It’s written by martypc/GloriousCow that has written a lot about floppy protection schemes.
Back in the day, software didn’t come on encrypted, online, distributed marketplaces, they came on humble floppy disks. This made them susceptible to copying. To fight this, developers started using all kinds of interesting tricks, which hackers would try to break. Thus started a nearly decade-long war of hackers and copy protection schemes.
GloriousCow started a series of investigations on historical floppy protection schemes on his blog. His site is amazing – he makes his own tools as well as shows the assembly code and has great diagrams. He covers things like EliaShim CodeSafe, XEMAG Xelok, Vault Prolok, EA Interlock, Softguard Superlok, Formaster Copy-Lock, and even got an interview with Robert McQuaid who made the protection circumventing CopyWrite software.
I particularly like his article about Copy-Lock mechanism used by Kings Quest. Copy-Lock employed several tricks such as sectors with non-standard sizes and putting purposefully incorrect CRC values on tracks to make standard copying incorrect.

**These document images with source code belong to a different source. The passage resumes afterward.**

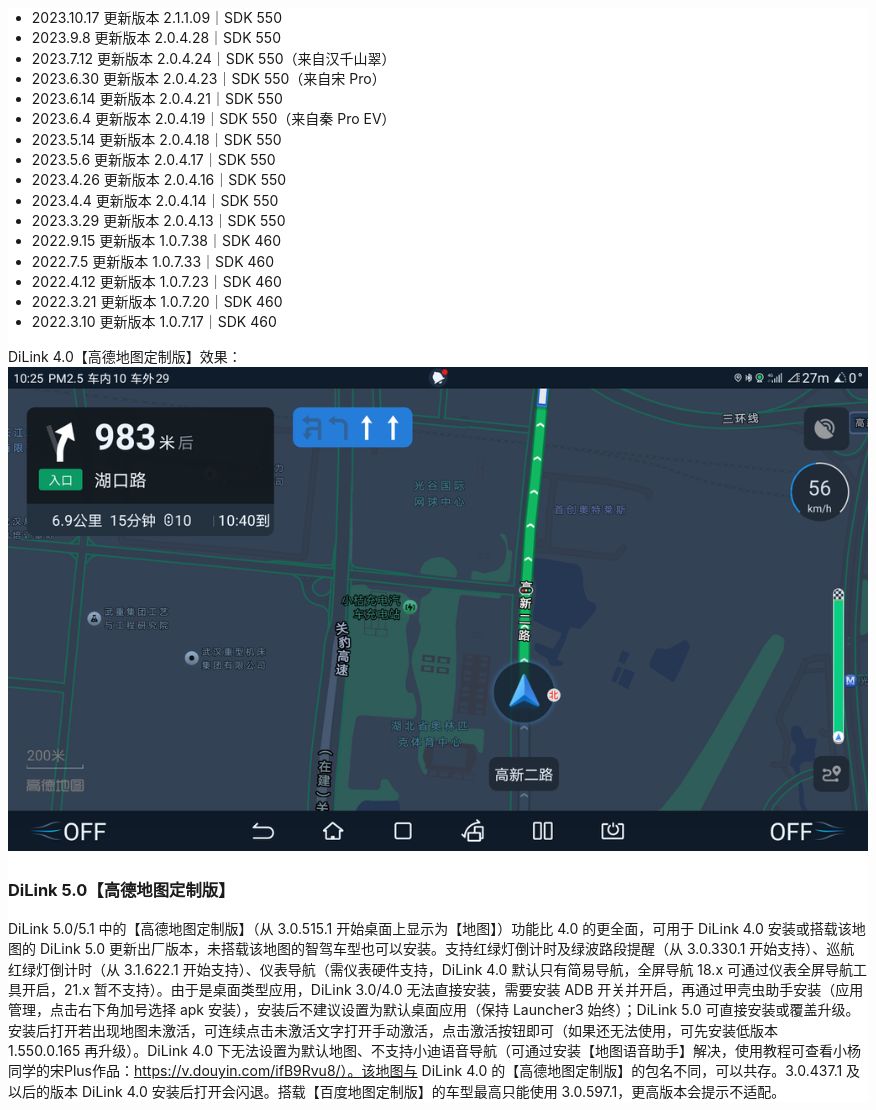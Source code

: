- 2023.10.17 更新版本 2.1.1.09｜SDK 550
- 2023.9.8 更新版本 2.0.4.28｜SDK 550
- 2023.7.12 更新版本 2.0.4.24｜SDK 550（来自汉千山翠）
- 2023.6.30 更新版本 2.0.4.23｜SDK 550（来自宋 Pro）
- 2023.6.14 更新版本 2.0.4.21｜SDK 550
- 2023.6.4 更新版本 2.0.4.19｜SDK 550（来自秦 Pro EV）
- 2023.5.14 更新版本 2.0.4.18｜SDK 550
- 2023.5.6 更新版本 2.0.4.17｜SDK 550
- 2023.4.26 更新版本 2.0.4.16｜SDK 550
- 2023.4.4 更新版本 2.0.4.14｜SDK 550
- 2023.3.29 更新版本 2.0.4.13｜SDK 550
- 2022.9.15 更新版本 1.0.7.38｜SDK 460
- 2022.7.5 更新版本 1.0.7.33｜SDK 460
- 2022.4.12 更新版本 1.0.7.23｜SDK 460
- 2022.3.21 更新版本 1.0.7.20｜SDK 460
- 2022.3.10 更新版本 1.0.7.17｜SDK 460

DiLink 4.0【高德地图定制版】效果：
![DiLink 4.0 高德地图定制版](./DiLink%204.0%20高德地图定制版.png)

### DiLink 5.0【高德地图定制版】

DiLink 5.0/5.1 中的【高德地图定制版】（从 3.0.515.1 开始桌面上显示为【地图】）功能比 4.0 的更全面，可用于 DiLink 4.0 安装或搭载该地图的 DiLink 5.0 更新出厂版本，未搭载该地图的智驾车型也可以安装。支持红绿灯倒计时及绿波路段提醒（从 3.0.330.1 开始支持）、巡航红绿灯倒计时（从 3.1.622.1 开始支持）、仪表导航（需仪表硬件支持，DiLink 4.0 默认只有简易导航，全屏导航 18.x 可通过仪表全屏导航工具开启，21.x 暂不支持）。由于是桌面类型应用，DiLink 3.0/4.0 无法直接安装，需要安装 ADB 开关并开启，再通过甲壳虫助手安装（应用管理，点击右下角加号选择 apk 安装），安装后不建议设置为默认桌面应用（保持 Launcher3 始终）；DiLink 5.0 可直接安装或覆盖升级。安装后打开若出现地图未激活，可连续点击未激活文字打开手动激活，点击激活按钮即可（如果还无法使用，可先安装低版本 1.550.0.165 再升级）。DiLink 4.0 下无法设置为默认地图、不支持小迪语音导航（可通过安装【地图语音助手】解决，使用教程可查看小杨同学的宋Plus作品：https://v.douyin.com/ifB9Rvu8/）。该地图与 DiLink 4.0 的【高德地图定制版】的包名不同，可以共存。3.0.437.1 及以后的版本 DiLink 4.0 安装后打开会闪退。搭载【百度地图定制版】的车型最高只能使用 3.0.597.1，更高版本会提示不适配。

In this case, Copy-Lock used a mechanism in which sector 1 on track 6 was intentionally written as only 256 bytes (instead of 512 bytes), with a 256-byte blank section to fill the gap. Additionally, the CRC was also altered to make a normal read think it was invalid. A normal INT 13h disk read would search and fail the read and CRC check.
CopyLock worked by bypassing the BIOS and talking directly to the disk controller. It would issue an INT 13h read on sector 1 track 6 that it knew would fail. This would place the head on the right track. The code would then tell the floppy controller directly to read track – and dump all 512 bytes. It was looking for the special byte 0xF7 as the final byte of that supposedly empty section of the track. The key is that it is not possible to create invalid tracks with invalid CRC’s like this using a standard IBM PC floppy controller. Copy-Lock created the special hardware that could write in this way and sold that, along with the checking code, as their solution.
His article has all the assembly code – which is really awesome.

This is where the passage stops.